The Making of Two WWII Memorabilia Collectors
Whenever I meet a collector, the first question that erupts from my mind is, “How did you get interested in ….” I’m fascinated by the process—the how and why and the way. To enhance our upcoming exhibit on the American home front during World War II, Produce for Victory, I asked Bill Given and Terry Reddick to install a military exhibit in the adjacent gallery. People will experience the European and Pacific fronts before entering the Montgomery Gallery to see the home front. As Terry and Bill have been bringing in their uniforms, helmets and other pieces, I’ve been wondering how their passion was ignited.
When Terry was a twelve-year old, he had three experiences that opened the windows of his imagination. First, he was parachuted into combat with a John Wayne war movie. Next he read The Night of Germany, which told the story of the German flying ace, Manfred von Richthofen, better known as The Red Baron. Lastly, the hook was set when Terry spied an ad for a genuine German Iron Cross in Popular Mechanics. He immediately mailed in his $1.50. Although it turned out to be a fake, Terry’s love of WWII history was anchored for life. His first authentic collectibles came from his father’s friends. Harvey Buker, Harold Nelson and Jim Carr gave him a helmet, medals and other German pieces.
Bill’s fascination began when at age ten he visited an uncle in Columbus. A WWII veteran in the European theatre, Bill’s uncle showed him German steins, bayonets and armbands. In 1974, the uncle’s collection was presented to his attentive nephew, Bill. A year later, Bill met Terry who introduced him to dealers and collectors. Both Terry and Bill’s interest has grown to include all of the American military action from the Civil War to the Viet Nam War, but WWII is still their preferred period.
Terry and Bill love the thrill of the hunt. They add to their collections by attending military shows, antique shops and garage sales. The most productive way is through word of mouth—whether it’s local people or collectors spreading the word.
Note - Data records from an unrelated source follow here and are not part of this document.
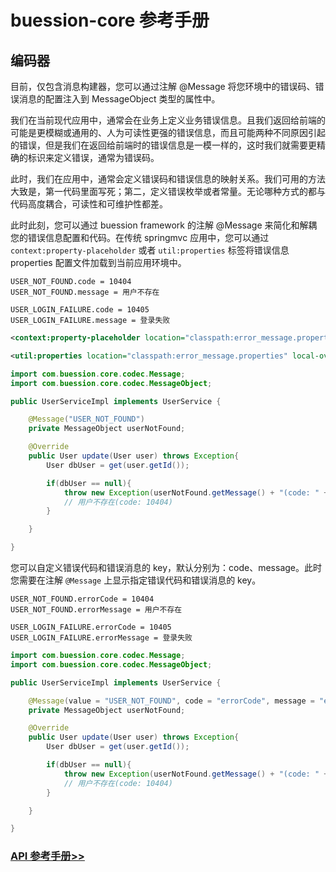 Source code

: # buession-core 参考手册


## 编码器


目前，仅包含消息构建器，您可以通过注解 @Message 将您环境中的错误码、错误消息的配置注入到 MessageObject 类型的属性中。


我们在当前现代应用中，通常会在业务上定义业务错误信息。且我们返回给前端的可能是更模糊或通用的、人为可读性更强的错误信息，而且可能两种不同原因引起的错误，但是我们在返回给前端时的错误信息是一模一样的，这时我们就需要更精确的标识来定义错误，通常为错误码。

此时，我们在应用中，通常会定义错误码和错误信息的映射关系。我们可用的方法大致是，第一代码里面写死；第二，定义错误枚举或者常量。无论哪种方式的都与代码高度耦合，可读性和可维护性都差。

此时此刻，您可以通过 buession framework 的注解 @Message 来简化和解耦您的错误信息配置和代码。在传统 springmvc 应用中，您可以通过 `context:property-placeholder` 或者 `util:properties` 标签将错误信息 properties 配置文件加载到当前应用环境中。

```properties
USER_NOT_FOUND.code = 10404
USER_NOT_FOUND.message = 用户不存在

USER_LOGIN_FAILURE.code = 10405
USER_LOGIN_FAILURE.message = 登录失败
```

```xml
<context:property-placeholder location="classpath:error_message.properties"/>

<util:properties location="classpath:error_message.properties" local-override="true"/>
```


```java
import com.buession.core.codec.Message;
import com.buession.core.codec.MessageObject;

public UserServiceImpl implements UserService {

	@Message("USER_NOT_FOUND")
	private MessageObject userNotFound;

	@Override
	public User update(User user) throws Exception{
		User dbUser = get(user.getId());

		if(dbUser == null){
			throw new Exception(userNotFound.getMessage() + "(code: " + userNotFound.getCode() + ")");
			// 用户不存在(code: 10404)
		}

	}

}
```


您可以自定义错误代码和错误消息的 key，默认分别为：code、message。此时您需要在注解 `@Message` 上显示指定错误代码和错误消息的 key。

```properties
USER_NOT_FOUND.errorCode = 10404
USER_NOT_FOUND.errorMessage = 用户不存在

USER_LOGIN_FAILURE.errorCode = 10405
USER_LOGIN_FAILURE.errorMessage = 登录失败
```

```java
import com.buession.core.codec.Message;
import com.buession.core.codec.MessageObject;

public UserServiceImpl implements UserService {

	@Message(value = "USER_NOT_FOUND", code = "errorCode", message = "errorMessage")
	private MessageObject userNotFound;

	@Override
	public User update(User user) throws Exception{
		User dbUser = get(user.getId());

		if(dbUser == null){
			throw new Exception(userNotFound.getMessage() + "(code: " + userNotFound.getCode() + ")");
			// 用户不存在(code: 10404)
		}

	}

}
```


### [API 参考手册>>](https://javadoc.io/static/com.buession/buession-core/2.0.2/com/buession/core/codec/package-summary.html)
Bill loves speaking at service clubs about his hobby and sharing his love of history with others. Through these engagements, Bill has met “tons of generous people”—too many to name—who have shared their collectibles with him.
Bill and Terry each have their own specialty. For Bill, it’s edged weapons from WWII and the Civil War. Terry’s expertise is in headgear, daggers, medals and declarations. They sometimes trade with each other, with a promise of visitation privileges. When Bill was asked which piece gives him the most pleasure, he responded by giving several: A grouping of Civil War letters and documents from a single family, WWII items from Norm Wright and his father who was a chaplain during the war, and a WWII German honor dagger presented to the widow of a First Gunnery Officer on the Battleship Bismarck. When asked to name his most cherished pieces, Terry was hard put. He loves them all, but finally noted three: a Grim Reaper Squadron Patch from the Army Air Corps, a presentation copy of Mein Kampf, and German and American Air Corps Wings.
Collectors have their own fascinating histories to tell. We’re grateful that Bill and Terry are sharing some of their treasures with our visitors. The Johnson-Humrickhouse Museum’s WWII military exhibit will already be on display for the Civil War Encampment in Roscoe Village the weekend of July 16-17, continuing though September. Maybe this exhibition will fire up another 12-year old’s imagination.